SECTION 2: PROJECT AIMS

Aim 1: Assemble and validate a stable plasmid containing the epigenetic-error correction circuit in bacterial models by utilizing in silico iANN modeling, standard DNA synthesis, and bacterial cloning protocols. Specifically, this aim covers the foundational phase of the circuit. Beggining with the careful selection of the target cell line. Subsequently, I will use Intracellular Artificial Neural Network (iANN) models to calculate and predict the optimal promoter strength and precise concentrations of OSK transcription factors required to prevent dedifferentiation. With these parameters, I will assemble the genetic circuit in silico, order the optimized plasmid (e.g., through Twist Biosciences), and proceed with the transformation and stabilization of the plasmid in bacteria (such as E. coli DH5-alpha) for amplification and storage.

Aim 2: The next step, following a successful Aim 1, will be the transfection and evaluation of the plasmid in mammalian cells, specifically using murine (mouse) cell models and, eventually, in vivo models. This aim seeks to empirically validate the iANN model predictions, verifying that the OSK factors are expressed at the correct levels to reduce epigenetic aging markers without inducing pluripotency. This will involve solving technical limitations related to gene delivery methods (such as the use of adeno-associated viral vectors, AAVs) and monitoring the cellular transcriptome over time.

Aim 3: In the long term, the visionary aim, which I’m considering to serve as the basis for my bachelor’s thesis, is to analyze the effectiveness and biosafety of the plasmid in human models, addressing a major barrier in the field of cellular reprogramming: the preservation of complex functional identity. Currently, there is a justified fear that neuronal reprogramming could interfere with established synaptic networks, carrying the risk of “erasing” memory or altering cognition. If this precision circuit functions as designed, it would challenge the current clinical paradigm, demonstrating that it is possible to decouple the epigenetic clock from the human cellular developmental clock. This would open the door to central nervous system rejuvenation therapies that treat neurodegenerative diseases without neuro-amnesic side effects.

SECTION 3: BACKGROUND

To understand the current state of the field, it is essential to review the advances in in vivo epigenetic reprogramming. For example, the work of Ocampo et al. (2016) pioneered the demonstration that short-term cyclic expression of OSKM factors can improve cellular markers of aging and extend lifespan in mice with progeria, without forming teratomas. More recently, Lu et al. (2020) successfully restored vision in old mice and those with optic nerve damage through the gene expression of OSK (excluding c-Myc due to its oncogenicity). This demonstrated that central nervous system tissue in mammals retains an epigenetic record of youth that can be recovered. Despite these advances, a critical gap exists: the quantitative and temporal control of these factors at the intracellular level remains poor and unpredictable.

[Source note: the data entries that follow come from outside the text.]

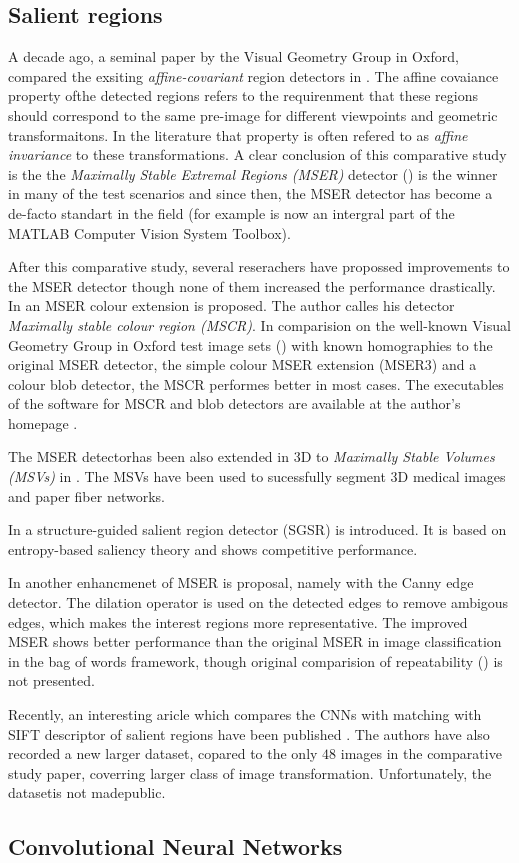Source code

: \subsection{Salient regions}

A decade ago, a seminal paper by the Visual Geometry Group in Oxford, compared the exsiting {\em affine-covariant} region detectors in \cite{Mikolajczyk:2005}. The affine covaiance property ofthe detected regions refers to the requirenment that these regions should correspond to the same pre-image for different viewpoints and geometric transformaitons. In the literature that property is often refered to as {\em affine invariance} to these transformations. A clear conclusion of this comparative study is the the  {\em  Maximally Stable Extremal Regions (MSER)} detector (\cite{Matas2002BMVC}) is the winner in many of the test scenarios and since then, the MSER detector has become a de-facto standart in the field (for example is now an intergral part of the MATLAB Computer Vision System Toolbox).

After this comparative study, several reserachers have propossed improvements to the MSER detector though none of them increased the performance  drastically. 
In \cite{Forssen07} an MSER colour extension is proposed. The author calles his detector {\em Maximally stable colour region (MSCR)}. In comparision on the well-known Visual Geometry Group in Oxford test image sets (\cite{vgg_soft_data}) with known homographies to the original MSER detector, the simple colour MSER extension (MSER3) and a colour blob detector, the MSCR performes better in most cases. The executables of the software for MSCR and blob detectors are available at the author's homepage \cite{forssen07_soft}.

The MSER detectorhas been also extended in 3D to {\em Maximally Stable Volumes (MSVs)} in \cite{DonoserB06}. The MSVs have been used to sucessfully segment 3D medical images and paper fiber networks.

In \cite{Fan08} a structure-guided salient region detector (SGSR) is introduced. It is based on entropy-based saliency theory and shows competitive performance.

In \cite{Wang14} another enhancmenet of MSER is proposal, namely with the Canny edge detector. The dilation operator is used on the detected edges to remove ambigous edges, which makes the interest regions more representative. The improved MSER shows better performance than the original MSER in image classification in the bag of words framework, though original comparision of repeatability (\cite{Mikolajczyk:2005}) is not presented. 

Recently, an interesting aricle which compares the CNNs with matching with SIFT descriptor of salient regions have been published \cite{FischerDB14}. The authors have also recorded a new larger dataset, copared to the only $48$ images in the comparative study paper, coverring larger class of image transformation. Unfortunately, the datasetis not madepublic.

\subsection{Convolutional Neural Networks}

This project is deeply innovative because it introduces a layer of computational rationality (iANN) to a highly stochastic biological process. Unlike traditional approaches that rely on constitutive or exogenously drug-inducible promoters, our circuit aims to be self-managed by the cell itself through in silico tuned sensors. In this way, we expand the boundaries of synthetic biology by creating a “state-aware” rejuvenation system that automatically shuts down before erasing the epigenetic marks that define cell identity.

The impact of this project lies in the immense global burden posed by aging-related diseases, especially neurodegenerative conditions like Alzheimer’s or Parkinson’s. The problem we address is the critical safety barrier: the current inability to rejuvenate neurons without risking the network of synaptic connections (the “memory” of the individual). This is significant because, without a solution to this problem, genetic reprogramming therapies will never be safely applicable to the human brain. At the level of advancing technical capability, combining iANNs with in vivo circuit design will provide a new standard methodology for predicting gene dosing. If the aims are achieved, we could catalyze a field-level change in regenerative medicine, moving from palliative maintenance treatments to true neuronal age-reversal interventions without loss of function.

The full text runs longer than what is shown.